Macho, named in an aspirational way by his wounded owner, belongs to Rafael, the teenager Mike's assigned to find. When Mike crosses the border into Mexico, it does not take him very long to locate Rafael; he shows up, questions the boy's mother, who tries to sleep with him, and then quickly discovers him at a cockfight. Rafael's mother dismissively describes him as a "monster" and "an animal that lives in the gutter," but it's quickly apparent that Rafael is actually sensitive and thoughtful and simply attempting to make his way in a confusing, cruel world. He's looking for guidance, or, as luck would have it, a cranky grandfather-like figure to teach him how to ride a horse, throw a punch, and pluck bits of dust out of Macho's eye.

Even at his increased age, Eastwood slides right into this reluctant mentor role, which was first offered to him back in 1988, more than 10 years after the publication of N. Richard Nash's original 1975 novel and at a time when the Dirty Harry star was already comfortable playing grizzled. (Apparently, Roy Schnieder, Pierce Bronson, and, perhaps most intriguingly, Arnold Schwarzenegger were all circled for the lead in the project's long journey from page to screen.) Mike, offering the kid a new life in Texas with his father, emerges as a mostly non-violent figure of stability and an occasional fount of rough-hewn wisdom. As you might guess, the tone is often broad, drawing attention to Eastwood's age and playing with his on-screen persona, but the performers find nuance and life in the quiet beats.

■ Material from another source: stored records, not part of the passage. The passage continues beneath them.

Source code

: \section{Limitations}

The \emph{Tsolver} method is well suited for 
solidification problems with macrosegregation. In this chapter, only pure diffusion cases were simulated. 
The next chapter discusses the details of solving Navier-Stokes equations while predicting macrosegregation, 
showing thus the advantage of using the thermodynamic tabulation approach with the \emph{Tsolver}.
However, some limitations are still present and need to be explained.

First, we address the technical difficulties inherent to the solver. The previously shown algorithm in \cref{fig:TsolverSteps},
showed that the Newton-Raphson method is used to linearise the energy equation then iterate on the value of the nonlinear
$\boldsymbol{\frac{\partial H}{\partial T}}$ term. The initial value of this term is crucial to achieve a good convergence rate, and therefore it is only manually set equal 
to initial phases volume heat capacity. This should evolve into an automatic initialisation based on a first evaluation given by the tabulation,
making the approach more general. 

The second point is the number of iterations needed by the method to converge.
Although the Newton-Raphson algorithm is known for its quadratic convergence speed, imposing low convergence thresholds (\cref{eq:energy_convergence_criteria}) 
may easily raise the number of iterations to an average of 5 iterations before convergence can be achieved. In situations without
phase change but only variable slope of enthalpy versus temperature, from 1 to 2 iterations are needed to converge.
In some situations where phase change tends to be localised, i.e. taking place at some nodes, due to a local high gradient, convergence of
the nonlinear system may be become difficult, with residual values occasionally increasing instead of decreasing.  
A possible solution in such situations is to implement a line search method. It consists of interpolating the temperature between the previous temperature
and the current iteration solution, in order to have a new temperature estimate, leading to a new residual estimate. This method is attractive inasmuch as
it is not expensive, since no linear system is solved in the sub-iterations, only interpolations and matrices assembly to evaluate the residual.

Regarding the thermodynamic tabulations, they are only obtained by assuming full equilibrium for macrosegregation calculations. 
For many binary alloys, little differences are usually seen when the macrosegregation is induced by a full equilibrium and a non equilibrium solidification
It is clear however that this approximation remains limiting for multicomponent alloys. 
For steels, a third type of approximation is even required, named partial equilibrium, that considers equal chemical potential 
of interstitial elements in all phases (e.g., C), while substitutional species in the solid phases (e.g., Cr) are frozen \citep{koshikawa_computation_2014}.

Given the weight of history he carries when he appears in a movie, it can be tough to appreciate just how gifted and sensitive a performer Eastwood remains. He sells the jokes and knows exactly when to turn up the emotion. 1992's Unforgiven was his goodbye to the Western, the blood-strewn genre that made him a star, and Cry Macho, a wry and delicate film that tussles the hair of certain Western conventions, isn't really attempting to make a grand statement or reckon with the past. If anything, it feels like a coda. Still, as a dramatist, Eastwood is drawn to moments of friction: desire, violence, deception, and heartbreak. Though Cry Macho might be the closest thing to a "hangout" movie he's ever made, there's still plenty to chew on. That's kinda his deal.